## Instructions for the task
Within the data below, find the string "Version" and return each line where it occurs.

Start of Given records

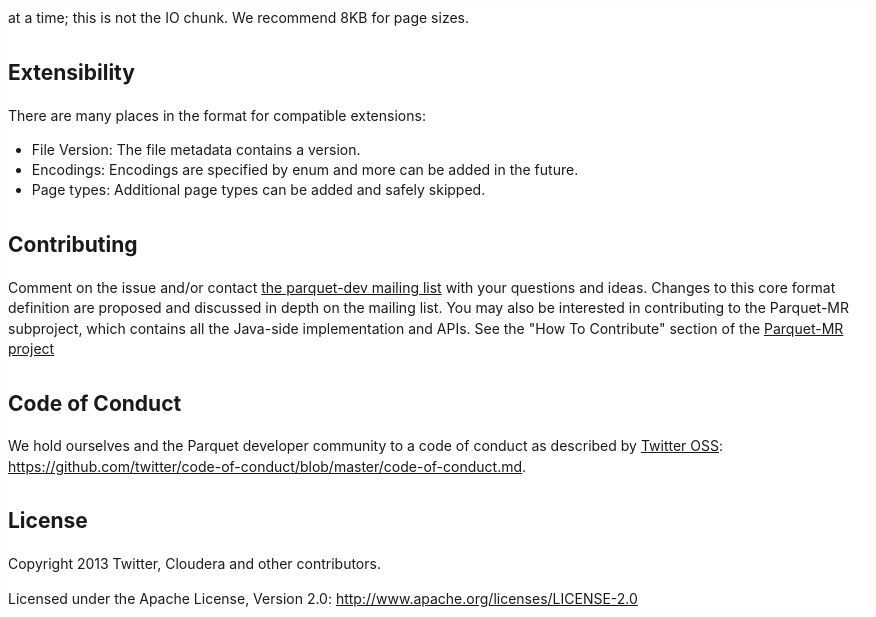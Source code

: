 at a time; this is not the IO chunk.  We recommend 8KB for page sizes.

## Extensibility
There are many places in the format for compatible extensions:
- File Version: The file metadata contains a version.
- Encodings: Encodings are specified by enum and more can be added in the future.
- Page types: Additional page types can be added and safely skipped.

## Contributing
Comment on the issue and/or contact [the parquet-dev mailing list](http://mail-archives.apache.org/mod_mbox/parquet-dev/) with your questions and ideas.
Changes to this core format definition are proposed and discussed in depth on the mailing list. You may also be interested in contributing to the Parquet-MR subproject, which contains all the Java-side implementation and APIs. See the "How To Contribute" section of the [Parquet-MR project](https://github.com/apache/parquet-mr#how-to-contribute)

## Code of Conduct

We hold ourselves and the Parquet developer community to a code of conduct as described by [Twitter OSS](https://engineering.twitter.com/opensource): <https://github.com/twitter/code-of-conduct/blob/master/code-of-conduct.md>.

## License
Copyright 2013 Twitter, Cloudera and other contributors.

Licensed under the Apache License, Version 2.0: http://www.apache.org/licenses/LICENSE-2.0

End of Given records

## Written solution
- File Version: The file metadata contains a version.
Licensed under the Apache License, Version 2.0: http://www.apache.org/licenses/LICENSE-2.0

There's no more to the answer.